So the confident simplifier ends up more persuasive than the qualified expert.
Which is a problem, because the media economy rewards confidence. The podcast guest who says “the answer is obvious, it’s this” gets more engagement than the one who says “it’s complicated, and here’s why it’s complicated.” Confidence gets clicks. Nuance doesn’t. So the overconfident beginner gets amplified while the cautious expert gets scrolled past.
This connects to source evaluation from Essay 16.
Confidence is not a reliable signal of expertise. In domains where Dunning-Kruger is active – which is most of them – confident simplicity should actually register as a mild warning sign, and qualified complexity should register as a mild positive signal. That inverts how most people naturally weigh credibility, which is exactly why most people can be manipulated by anybody willing to be loudly wrong on camera.
Now – it isn’t just other people.
The effect applies to you. It applies to me. It applies to everybody reading this sentence. There are subjects where you are the confident beginner, right now, today, and you don’t know which subjects those are, because if you knew, you wouldn’t be the confident beginner anymore.

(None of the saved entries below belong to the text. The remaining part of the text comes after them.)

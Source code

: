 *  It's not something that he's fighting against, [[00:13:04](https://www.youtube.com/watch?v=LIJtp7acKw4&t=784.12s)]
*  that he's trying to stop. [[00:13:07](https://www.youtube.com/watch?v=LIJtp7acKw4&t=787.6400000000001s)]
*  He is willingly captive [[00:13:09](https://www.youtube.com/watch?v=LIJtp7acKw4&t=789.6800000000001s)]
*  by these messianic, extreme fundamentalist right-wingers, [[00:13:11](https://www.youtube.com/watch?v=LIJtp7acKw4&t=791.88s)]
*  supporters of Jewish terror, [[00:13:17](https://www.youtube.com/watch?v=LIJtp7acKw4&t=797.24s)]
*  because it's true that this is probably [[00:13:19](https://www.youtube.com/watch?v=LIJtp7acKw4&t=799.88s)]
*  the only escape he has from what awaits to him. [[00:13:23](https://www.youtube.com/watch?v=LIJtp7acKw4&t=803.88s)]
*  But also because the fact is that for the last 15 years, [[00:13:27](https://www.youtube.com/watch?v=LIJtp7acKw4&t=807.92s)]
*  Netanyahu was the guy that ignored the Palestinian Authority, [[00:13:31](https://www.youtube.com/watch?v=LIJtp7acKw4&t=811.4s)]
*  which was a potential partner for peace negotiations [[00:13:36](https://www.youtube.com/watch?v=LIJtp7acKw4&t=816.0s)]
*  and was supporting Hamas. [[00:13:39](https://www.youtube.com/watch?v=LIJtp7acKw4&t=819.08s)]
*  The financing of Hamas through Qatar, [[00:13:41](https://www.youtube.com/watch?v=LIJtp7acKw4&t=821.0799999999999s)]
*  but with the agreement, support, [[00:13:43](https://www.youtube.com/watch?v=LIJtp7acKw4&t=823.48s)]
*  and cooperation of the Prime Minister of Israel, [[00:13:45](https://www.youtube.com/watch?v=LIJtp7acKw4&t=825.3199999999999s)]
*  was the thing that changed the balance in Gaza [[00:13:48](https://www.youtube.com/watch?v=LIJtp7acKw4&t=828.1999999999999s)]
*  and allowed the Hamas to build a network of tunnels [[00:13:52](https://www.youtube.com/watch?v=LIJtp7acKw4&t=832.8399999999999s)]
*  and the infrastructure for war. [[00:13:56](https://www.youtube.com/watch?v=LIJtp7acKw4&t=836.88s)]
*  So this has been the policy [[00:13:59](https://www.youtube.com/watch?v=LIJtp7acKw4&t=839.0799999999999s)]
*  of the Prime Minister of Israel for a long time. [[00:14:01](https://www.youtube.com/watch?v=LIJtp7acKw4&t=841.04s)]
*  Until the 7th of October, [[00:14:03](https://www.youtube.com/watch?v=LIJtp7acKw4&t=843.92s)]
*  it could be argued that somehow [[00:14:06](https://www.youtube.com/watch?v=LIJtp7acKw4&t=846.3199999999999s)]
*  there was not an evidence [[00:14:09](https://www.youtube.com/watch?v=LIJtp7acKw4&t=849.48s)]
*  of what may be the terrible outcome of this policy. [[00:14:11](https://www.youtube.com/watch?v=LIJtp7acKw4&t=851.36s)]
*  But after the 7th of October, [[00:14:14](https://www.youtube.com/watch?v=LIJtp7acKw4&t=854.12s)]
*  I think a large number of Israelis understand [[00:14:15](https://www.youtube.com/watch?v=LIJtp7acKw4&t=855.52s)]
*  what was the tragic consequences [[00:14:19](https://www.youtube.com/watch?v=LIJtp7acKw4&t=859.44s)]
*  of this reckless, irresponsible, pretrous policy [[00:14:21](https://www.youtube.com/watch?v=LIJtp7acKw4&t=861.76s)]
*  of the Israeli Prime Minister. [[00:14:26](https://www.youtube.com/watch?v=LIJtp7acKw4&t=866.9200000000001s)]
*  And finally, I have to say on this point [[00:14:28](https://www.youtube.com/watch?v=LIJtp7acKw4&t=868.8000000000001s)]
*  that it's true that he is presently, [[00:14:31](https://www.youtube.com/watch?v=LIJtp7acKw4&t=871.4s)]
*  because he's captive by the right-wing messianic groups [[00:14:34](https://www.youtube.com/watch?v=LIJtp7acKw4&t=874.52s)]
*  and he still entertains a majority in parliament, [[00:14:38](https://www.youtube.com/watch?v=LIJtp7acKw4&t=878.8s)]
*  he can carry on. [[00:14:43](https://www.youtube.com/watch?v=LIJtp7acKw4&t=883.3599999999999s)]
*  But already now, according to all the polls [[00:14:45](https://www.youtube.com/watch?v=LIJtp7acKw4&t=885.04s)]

That’s the uncomfortable part.
The tell that you might be inside a Dunning-Kruger zone is the feeling of clarity. When a complex topic feels obvious and you can’t understand why smart people disagree about it, there are two possibilities. Either you’ve genuinely seen the thing clearly that experts are confused about – rare but possible – or you haven’t yet encountered the complications that make the topic complicated.
The second possibility is way more common than the first.
The working rule is this. The more confident you feel about a complex topic without having studied it in depth, the more that confidence warrants scrutiny. Not dismissal. Scrutiny. Ask yourself what you’d need to know to be wrong, and whether you’ve actually checked.
Intellectual humility isn’t weakness.
It’s accurate self-assessment. People who sound less certain are often the ones who actually know more, because they’ve seen enough of the territory to know where the edges are. People who sound completely certain often haven’t looked past their own patch of forest.
Notice who you’re listening to. And notice what certainty sounds like in your own voice.
That’s usually where the work is.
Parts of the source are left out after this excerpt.